Comment by pbnjeh
One year was insightful, when in a meeting we watched our management rewrite their own performance plans on the fly to pass them. They even threw in the minor only partial success or two, so that the results didn't look too perfect.
Another time, at another job, while we had hiring and expense freezes, my manager walked up to my cube with a 12% raise -- out of the blue. Because my previous management had screwed me (causing me to accept his internal hire offer) and I was "doing the job" he'd hired me for.
Performance reviews, of themselves, are bullsh-t and serve primarily to generate a record that your management and HR can use to accomplish and "legitimize" whatever they want.

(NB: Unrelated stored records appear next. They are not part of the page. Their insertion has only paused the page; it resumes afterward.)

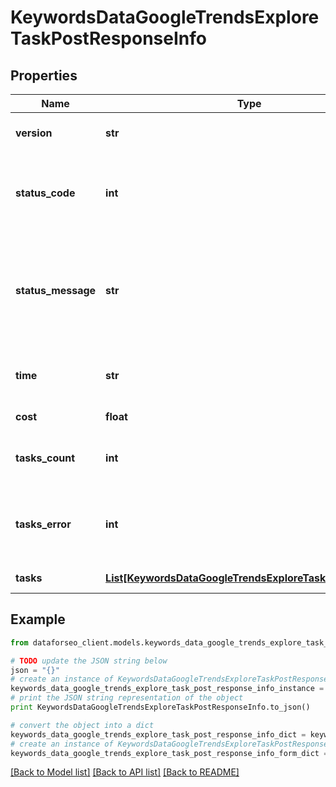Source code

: # KeywordsDataGoogleTrendsExploreTaskPostResponseInfo


## Properties

Name | Type | Description | Notes
------------ | ------------- | ------------- | -------------
**version** | **str** | the current version of the API | [optional] 
**status_code** | **int** | general status code you can find the full list of the response codes here | [optional] 
**status_message** | **str** | general informational message you can find the full list of general informational messages here | [optional] 
**time** | **str** | total execution time, seconds | [optional] 
**cost** | **float** | total tasks cost, USD | [optional] 
**tasks_count** | **int** | the number of tasks in the tasks array | [optional] 
**tasks_error** | **int** | the number of tasks in the tasks array returned with an error | [optional] 
**tasks** | [**List[KeywordsDataGoogleTrendsExploreTaskPostTaskInfo]**](KeywordsDataGoogleTrendsExploreTaskPostTaskInfo.md) | array of tasks | [optional] 

## Example

```python
from dataforseo_client.models.keywords_data_google_trends_explore_task_post_response_info import KeywordsDataGoogleTrendsExploreTaskPostResponseInfo

# TODO update the JSON string below
json = "{}"
# create an instance of KeywordsDataGoogleTrendsExploreTaskPostResponseInfo from a JSON string
keywords_data_google_trends_explore_task_post_response_info_instance = KeywordsDataGoogleTrendsExploreTaskPostResponseInfo.from_json(json)
# print the JSON string representation of the object
print KeywordsDataGoogleTrendsExploreTaskPostResponseInfo.to_json()

# convert the object into a dict
keywords_data_google_trends_explore_task_post_response_info_dict = keywords_data_google_trends_explore_task_post_response_info_instance.to_dict()
# create an instance of KeywordsDataGoogleTrendsExploreTaskPostResponseInfo from a dict
keywords_data_google_trends_explore_task_post_response_info_form_dict = keywords_data_google_trends_explore_task_post_response_info.from_dict(keywords_data_google_trends_explore_task_post_response_info_dict)
```
[[Back to Model list]](../README.md#documentation-for-models) [[Back to API list]](../README.md#documentation-for-api-endpoints) [[Back to README]](../README.md)


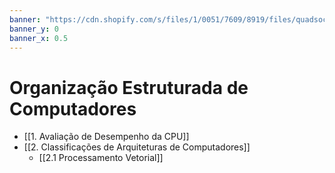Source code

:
 ```yaml
---
banner: "https://cdn.shopify.com/s/files/1/0051/7609/8919/files/quadsocket.jpg?v=1611180824"
banner_y: 0
banner_x: 0.5
---
```

# Organização Estruturada de Computadores

- [[1. Avaliação de Desempenho da CPU]]
- [[2. Classificações de Arquiteturas de Computadores]]
	- [[2.1 Processamento Vetorial]]
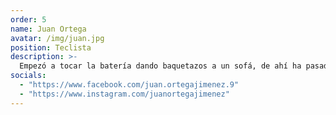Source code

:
 ```yaml
---
order: 5
name: Juan Ortega
avatar: /img/juan.jpg
position: Teclista
description: >-
  Empezó a tocar la batería dando baquetazos a un sofá, de ahí ha pasado por el bajo eléctrico, la guitarra, director musical de agrupaciones de carnaval, y entre sus últimos descubrimientos, el piano. Dedicación máxima y motivación describen a este crack!
socials:
  - "https://www.facebook.com/juan.ortegajimenez.9"
  - "https://www.instagram.com/juanortegajimenez"
---
```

Once you know this, and if you're still in a position subject to them, it feels like a hostage situation. Any information you provide to them is subject to use against you or someone you care about (and/or just in violation of your own ethics -- "s/he's not my friend, but this just isn't right" -- if you have them).
Mr. 12% and I learned, through experience, to trust each other. No management process is going to replace that.
P.S. And, in my experience, if you don't "provide them enough ammunition", they will actively "guide" you in rewriting it until you do, refusing to accept otherwise. They are not really soliciting your feedback. They are soliciting your tacit endorsement of what they are hoping to accomplish -- regardless of how and whether that aligns with their and the business's public statements and objectives -- internal and external).
Sorry, my language went a bit into the weeds, there. Stated shortly, I've had managers insist I write what they want, contrary to my own actual opinions and feedback. The process was entirely rigged. Glad I don't work for them, anymore.